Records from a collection
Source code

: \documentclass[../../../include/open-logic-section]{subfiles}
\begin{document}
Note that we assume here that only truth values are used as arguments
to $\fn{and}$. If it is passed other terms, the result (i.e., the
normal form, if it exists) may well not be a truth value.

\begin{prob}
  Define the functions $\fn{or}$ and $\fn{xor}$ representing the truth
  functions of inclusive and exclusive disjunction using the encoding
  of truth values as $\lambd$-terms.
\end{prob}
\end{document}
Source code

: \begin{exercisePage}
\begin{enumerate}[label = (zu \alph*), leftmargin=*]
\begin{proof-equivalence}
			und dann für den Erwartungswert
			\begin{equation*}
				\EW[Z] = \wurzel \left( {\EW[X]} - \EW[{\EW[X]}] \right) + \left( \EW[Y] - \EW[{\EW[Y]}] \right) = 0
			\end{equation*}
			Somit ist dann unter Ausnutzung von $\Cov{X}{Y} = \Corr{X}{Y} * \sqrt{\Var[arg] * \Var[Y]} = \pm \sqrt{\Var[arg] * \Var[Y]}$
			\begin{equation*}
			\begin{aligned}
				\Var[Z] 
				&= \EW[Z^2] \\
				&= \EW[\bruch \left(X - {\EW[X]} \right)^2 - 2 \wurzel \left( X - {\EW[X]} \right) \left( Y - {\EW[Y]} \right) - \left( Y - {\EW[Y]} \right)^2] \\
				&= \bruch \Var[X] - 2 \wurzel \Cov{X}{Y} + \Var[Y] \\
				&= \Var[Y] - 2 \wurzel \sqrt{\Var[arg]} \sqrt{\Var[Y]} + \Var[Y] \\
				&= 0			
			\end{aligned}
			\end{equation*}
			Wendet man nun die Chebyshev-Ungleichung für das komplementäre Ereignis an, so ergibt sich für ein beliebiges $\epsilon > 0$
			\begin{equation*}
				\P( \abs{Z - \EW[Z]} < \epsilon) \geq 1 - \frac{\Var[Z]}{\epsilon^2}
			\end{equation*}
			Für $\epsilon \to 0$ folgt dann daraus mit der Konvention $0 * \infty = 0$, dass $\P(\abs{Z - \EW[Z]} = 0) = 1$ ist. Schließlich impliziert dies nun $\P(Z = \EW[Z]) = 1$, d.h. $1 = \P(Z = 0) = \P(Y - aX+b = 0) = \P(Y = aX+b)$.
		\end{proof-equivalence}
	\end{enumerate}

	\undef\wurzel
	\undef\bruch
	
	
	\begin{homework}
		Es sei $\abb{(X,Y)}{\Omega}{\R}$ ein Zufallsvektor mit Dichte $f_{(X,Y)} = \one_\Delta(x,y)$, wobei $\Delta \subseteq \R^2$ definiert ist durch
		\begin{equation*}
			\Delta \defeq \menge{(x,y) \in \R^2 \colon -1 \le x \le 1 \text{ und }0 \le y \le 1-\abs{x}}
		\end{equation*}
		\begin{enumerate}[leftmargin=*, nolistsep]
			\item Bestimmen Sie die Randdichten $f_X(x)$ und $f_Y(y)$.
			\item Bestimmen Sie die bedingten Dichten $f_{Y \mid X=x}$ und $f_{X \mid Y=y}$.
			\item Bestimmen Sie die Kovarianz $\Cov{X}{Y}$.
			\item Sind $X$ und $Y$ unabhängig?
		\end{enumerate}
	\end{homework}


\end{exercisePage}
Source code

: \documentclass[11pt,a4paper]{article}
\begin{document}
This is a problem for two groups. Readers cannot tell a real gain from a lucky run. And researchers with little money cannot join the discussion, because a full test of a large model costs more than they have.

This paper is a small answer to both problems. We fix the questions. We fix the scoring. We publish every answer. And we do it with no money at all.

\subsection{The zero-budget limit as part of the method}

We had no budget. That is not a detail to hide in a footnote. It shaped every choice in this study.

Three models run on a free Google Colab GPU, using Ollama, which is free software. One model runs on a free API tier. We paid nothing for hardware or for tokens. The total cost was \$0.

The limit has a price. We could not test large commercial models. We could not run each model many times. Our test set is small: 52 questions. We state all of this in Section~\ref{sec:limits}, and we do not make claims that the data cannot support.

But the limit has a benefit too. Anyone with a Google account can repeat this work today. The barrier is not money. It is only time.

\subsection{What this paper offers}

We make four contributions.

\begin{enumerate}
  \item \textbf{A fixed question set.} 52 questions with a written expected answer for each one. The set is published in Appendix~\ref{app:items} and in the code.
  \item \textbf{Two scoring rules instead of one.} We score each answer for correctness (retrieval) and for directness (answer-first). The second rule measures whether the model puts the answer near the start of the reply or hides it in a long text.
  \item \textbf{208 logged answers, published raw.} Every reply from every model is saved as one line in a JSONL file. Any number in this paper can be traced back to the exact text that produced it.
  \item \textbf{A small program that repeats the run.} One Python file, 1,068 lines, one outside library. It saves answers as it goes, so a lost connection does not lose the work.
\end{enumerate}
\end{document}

Aim of the exercise> Repeat every line of the records, exactly as given.

Task answer>
Source code

: \documentclass[../../../include/open-logic-section]{subfiles}
\begin{document}
Note that we assume here that only truth values are used as arguments
to $\fn{and}$. If it is passed other terms, the result (i.e., the
normal form, if it exists) may well not be a truth value.

\begin{prob}
  Define the functions $\fn{or}$ and $\fn{xor}$ representing the truth
  functions of inclusive and exclusive disjunction using the encoding
  of truth values as $\lambd$-terms.
\end{prob}
\end{document}
Source code

: \begin{exercisePage}
\begin{enumerate}[label = (zu \alph*), leftmargin=*]
\begin{proof-equivalence}
			und dann für den Erwartungswert
			\begin{equation*}
				\EW[Z] = \wurzel \left( {\EW[X]} - \EW[{\EW[X]}] \right) + \left( \EW[Y] - \EW[{\EW[Y]}] \right) = 0
			\end{equation*}
			Somit ist dann unter Ausnutzung von $\Cov{X}{Y} = \Corr{X}{Y} * \sqrt{\Var[arg] * \Var[Y]} = \pm \sqrt{\Var[arg] * \Var[Y]}$
			\begin{equation*}
			\begin{aligned}
				\Var[Z] 
				&= \EW[Z^2] \\
				&= \EW[\bruch \left(X - {\EW[X]} \right)^2 - 2 \wurzel \left( X - {\EW[X]} \right) \left( Y - {\EW[Y]} \right) - \left( Y - {\EW[Y]} \right)^2] \\
				&= \bruch \Var[X] - 2 \wurzel \Cov{X}{Y} + \Var[Y] \\
				&= \Var[Y] - 2 \wurzel \sqrt{\Var[arg]} \sqrt{\Var[Y]} + \Var[Y] \\
				&= 0			
			\end{aligned}
			\end{equation*}
			Wendet man nun die Chebyshev-Ungleichung für das komplementäre Ereignis an, so ergibt sich für ein beliebiges $\epsilon > 0$
			\begin{equation*}
				\P( \abs{Z - \EW[Z]} < \epsilon) \geq 1 - \frac{\Var[Z]}{\epsilon^2}
			\end{equation*}
			Für $\epsilon \to 0$ folgt dann daraus mit der Konvention $0 * \infty = 0$, dass $\P(\abs{Z - \EW[Z]} = 0) = 1$ ist. Schließlich impliziert dies nun $\P(Z = \EW[Z]) = 1$, d.h. $1 = \P(Z = 0) = \P(Y - aX+b = 0) = \P(Y = aX+b)$.
		\end{proof-equivalence}
	\end{enumerate}

	\undef\wurzel
	\undef\bruch
	
	
	\begin{homework}
		Es sei $\abb{(X,Y)}{\Omega}{\R}$ ein Zufallsvektor mit Dichte $f_{(X,Y)} = \one_\Delta(x,y)$, wobei $\Delta \subseteq \R^2$ definiert ist durch
		\begin{equation*}
			\Delta \defeq \menge{(x,y) \in \R^2 \colon -1 \le x \le 1 \text{ und }0 \le y \le 1-\abs{x}}
		\end{equation*}
		\begin{enumerate}[leftmargin=*, nolistsep]
			\item Bestimmen Sie die Randdichten $f_X(x)$ und $f_Y(y)$.
			\item Bestimmen Sie die bedingten Dichten $f_{Y \mid X=x}$ und $f_{X \mid Y=y}$.
			\item Bestimmen Sie die Kovarianz $\Cov{X}{Y}$.
			\item Sind $X$ und $Y$ unabhängig?
		\end{enumerate}
	\end{homework}


\end{exercisePage}
Source code

: \documentclass[11pt,a4paper]{article}
\begin{document}
This is a problem for two groups. Readers cannot tell a real gain from a lucky run. And researchers with little money cannot join the discussion, because a full test of a large model costs more than they have.

This paper is a small answer to both problems. We fix the questions. We fix the scoring. We publish every answer. And we do it with no money at all.

\subsection{The zero-budget limit as part of the method}

We had no budget. That is not a detail to hide in a footnote. It shaped every choice in this study.

Three models run on a free Google Colab GPU, using Ollama, which is free software. One model runs on a free API tier. We paid nothing for hardware or for tokens. The total cost was \$0.

The limit has a price. We could not test large commercial models. We could not run each model many times. Our test set is small: 52 questions. We state all of this in Section~\ref{sec:limits}, and we do not make claims that the data cannot support.

But the limit has a benefit too. Anyone with a Google account can repeat this work today. The barrier is not money. It is only time.

\subsection{What this paper offers}

We make four contributions.

\begin{enumerate}
  \item \textbf{A fixed question set.} 52 questions with a written expected answer for each one. The set is published in Appendix~\ref{app:items} and in the code.
  \item \textbf{Two scoring rules instead of one.} We score each answer for correctness (retrieval) and for directness (answer-first). The second rule measures whether the model puts the answer near the start of the reply or hides it in a long text.
  \item \textbf{208 logged answers, published raw.} Every reply from every model is saved as one line in a JSONL file. Any number in this paper can be traced back to the exact text that produced it.
  \item \textbf{A small program that repeats the run.} One Python file, 1,068 lines, one outside library. It saves answers as it goes, so a lost connection does not lose the work.
\end{enumerate}
\end{document}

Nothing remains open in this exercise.